=== INPUT FOR THIS TASK ===

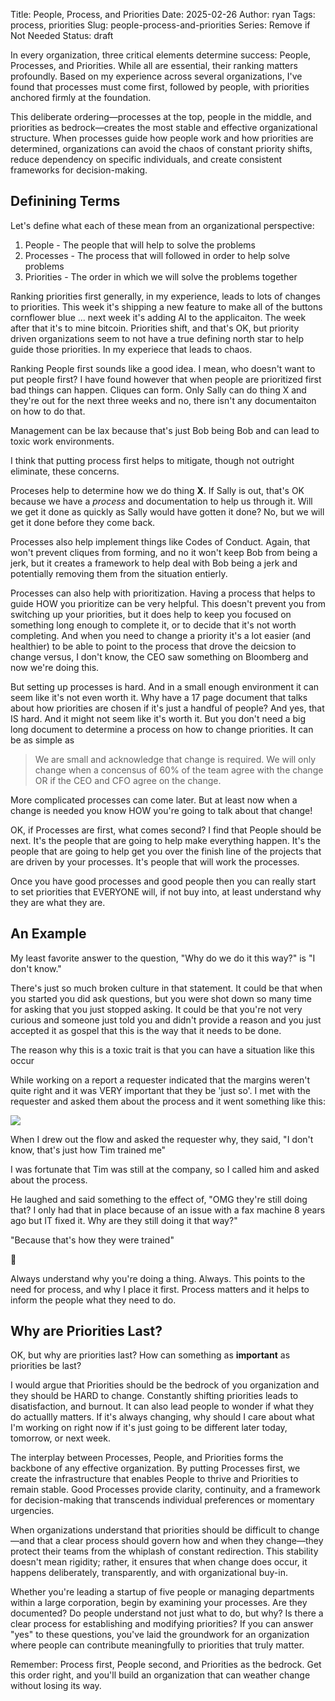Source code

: Title: People, Process, and Priorities
Date: 2025-02-26
Author: ryan
Tags: process, priorities
Slug: people-process-and-priorities
Series: Remove if Not Needed
Status: draft

In every organization, three critical elements determine success: People, Processes, and Priorities. While all are essential, their ranking matters profoundly. Based on my experience across several organizations, I've found that processes must come first, followed by people, with priorities anchored firmly at the foundation.

This deliberate ordering—processes at the top, people in the middle, and priorities as bedrock—creates the most stable and effective organizational structure. When processes guide how people work and how priorities are determined, organizations can avoid the chaos of constant priority shifts, reduce dependency on specific individuals, and create consistent frameworks for decision-making.

## Definining Terms

Let's define what each of these mean from an organizational perspective:

1. People - The people that will help to solve the problems
2. Processes - The process that will followed in order to help solve problems
3. Priorities - The order in which we will solve the problems together

Ranking priorities first generally, in my experience, leads to lots of changes to priorities. This week it's shipping a new feature to make all of the buttons cornflower blue ... next week it's adding AI to the applicaiton. The week after that it's to mine bitcoin. Priorities shift, and that's OK, but priority driven organizations seem to not have a true defining north star to help guide those priorities. In my experiece that leads to chaos.

Ranking People first sounds like a good idea. I mean, who doesn't want to put people first? I have found however that when people are prioritized first bad things can happen. Cliques can form. Only Sally can do thing X and they're out for the next three weeks and no, there isn't any documentaiton on how to do that.

Management can be lax because that's just Bob being Bob and can lead to toxic work environments.

I think that putting process first helps to mitigate, though not outright eliminate, these concerns.

Proceses help to determine how we do thing **X**. If Sally is out, that's OK because we have a *process* and documentation to help us through it. Will we get it done as quickly as Sally would have gotten it done? No, but we will get it done before they come back.

Processes also help implement things like Codes of Conduct. Again, that won't prevent cliques from forming, and no it won't keep Bob from being a jerk, but it creates a framework to help deal with Bob being a jerk and potentially removing them from the situation entierly.

Processes can also help with prioritization. Having a process that helps to guide HOW you prioritize can be very helpful. This doesn't prevent you from switching up your priorities, but it does help to keep you focused on something long enough to complete it, or to decide that it's not worth completing. And when you need to change a priority it's a lot easier (and healthier) to be able to point to the process that drove the deicsion to change versus, I don't know, the CEO saw something on Bloomberg and now we're doing this.

But setting up processes is hard. And in a small enough environment it can seem like it's not even worth it. Why have a 17 page document that talks about how priorities are chosen if it's just a handful of people? And yes, that IS hard. And it might not seem like it's worth it. But you don't need a big long document to determine a process on how to change priorities. It can be as simple as

> We are small and acknowledge that change is required. We will only change when a concensus of 60% of the team agree with the change OR if the CEO and CFO agree on the change.

More complicated processes can come later. But at least now when a change is needed you know HOW you're going to talk about that change!

OK, if Processes are first, what comes second? I find that People should be next. It's the people that are going to help make everything happen. It's the people that are going to help get you over the finish line of the projects that are driven by your processes. It's people that will work the processes.

Once you have good processes and good people then you can really start to set priorities that EVERYONE will, if not buy into, at least understand why they are what they are.

## An Example

My least favorite answer to the question, "Why do we do it this way?" is "I don't know."

There's just so much broken culture in that statement. It could be that when you started you did ask questions, but you were shot down so many time for asking that you just stopped asking. It could be that you're not very curious and someone just told you and didn't provide a reason and you just accepted it as gospel that this is the way that it needs to be done.

The reason why this is a toxic trait is that you can have a situation like this occur

While working on a report a requester indicated that the margins weren't quite right and it was VERY important that they be 'just so'. I met with the requester and asked them about the process and it went something like this:

[![](https://mermaid.ink/img/pako:eNpVkMtqwzAQRX9FzNoOjvxqvCgUSqCLQKGr1OpiGo1iU1kKiozjhvx75aRpk4Vg7pmDdNERNlYSVKC0HTYNOi_MTtWvrjWeLa3rPoRRrfm0h3pKrDXsZUpnrEkFtqqXYWLX9coa3zBltSR3Y63vrTWh-5e8w31TP3lGRjKr2DhtfePswHDA8ZL_7Kkhi2OJrR7j-JFd-gUyEH1d0W-3QLup0D1eB4zG9Kgv_Py-MBBBR67DVoYPOQrDmADfUEcCqjBKUthrL0CYU1Cx9_ZtNBuovOspgn4n0dNzi1uH3RXu0LxbexuhOsIBKs7TGedZXmQ8S_IkS8oIxoDLWZHMebFYhFOWGT9F8H2-IJk95ClP87RIF0XCi2IegbP9toFKod7T6Qc7uJk4?type=png)](https://mermaid.live/edit#pako:eNpVkMtqwzAQRX9FzNoOjvxqvCgUSqCLQKGr1OpiGo1iU1kKiozjhvx75aRpk4Vg7pmDdNERNlYSVKC0HTYNOi_MTtWvrjWeLa3rPoRRrfm0h3pKrDXsZUpnrEkFtqqXYWLX9coa3zBltSR3Y63vrTWh-5e8w31TP3lGRjKr2DhtfePswHDA8ZL_7Kkhi2OJrR7j-JFd-gUyEH1d0W-3QLup0D1eB4zG9Kgv_Py-MBBBR67DVoYPOQrDmADfUEcCqjBKUthrL0CYU1Cx9_ZtNBuovOspgn4n0dNzi1uH3RXu0LxbexuhOsIBKs7TGedZXmQ8S_IkS8oIxoDLWZHMebFYhFOWGT9F8H2-IJk95ClP87RIF0XCi2IegbP9toFKod7T6Qc7uJk4)

When I drew out the flow and asked the requester why, they said, "I don't know, that's just how Tim trained me"

I was fortunate that Tim was still at the company, so I called him and asked about the process.

He laughed and said something to the effect of, "OMG they're still doing that? I only had that in place because of an issue with a fax machine 8 years ago but IT fixed it. Why are they still doing it that way?"

"Because that's how they were trained"

:facepalm:

Always understand why you're doing a thing. Always. This points to the need for process, and why I place it first. Process matters and it helps to inform the people what they need to do.

## Why are Priorities Last?

OK, but why are priorities last? How can something as **important** as priorities be last?

I would argue that Priorities should be the bedrock of you organization and they should be HARD to change. Constantly shifting priorities leads to disatisfaction, and burnout. It can also lead people to wonder if what they do actuallly matters. If it's always changing, why should I care about what I'm working on right now if it's just going to be different later today, tomorrow, or next week.

The interplay between Processes, People, and Priorities forms the backbone of any effective organization. By putting Processes first, we create the infrastructure that enables People to thrive and Priorities to remain stable. Good Processes provide clarity, continuity, and a framework for decision-making that transcends individual preferences or momentary urgencies.

When organizations understand that priorities should be difficult to change—and that a clear process should govern how and when they change—they protect their teams from the whiplash of constant redirection. This stability doesn't mean rigidity; rather, it ensures that when change does occur, it happens deliberately, transparently, and with organizational buy-in.

Whether you're leading a startup of five people or managing departments within a large corporation, begin by examining your processes. Are they documented? Do people understand not just what to do, but why? Is there a clear process for establishing and modifying priorities? If you can answer "yes" to these questions, you've laid the groundwork for an organization where people can contribute meaningfully to priorities that truly matter.

Remember: Process first, People second, and Priorities as the bedrock. Get this order right, and you'll build an organization that can weather change without losing its way.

===

EXERCISE REQUIREMENTS:
Lines that contain "solve" should be pulled from the entries above and reported.

ANSWER BELOW:
1. People - The people that will help to solve the problems
2. Processes - The process that will followed in order to help solve problems
3. Priorities - The order in which we will solve the problems together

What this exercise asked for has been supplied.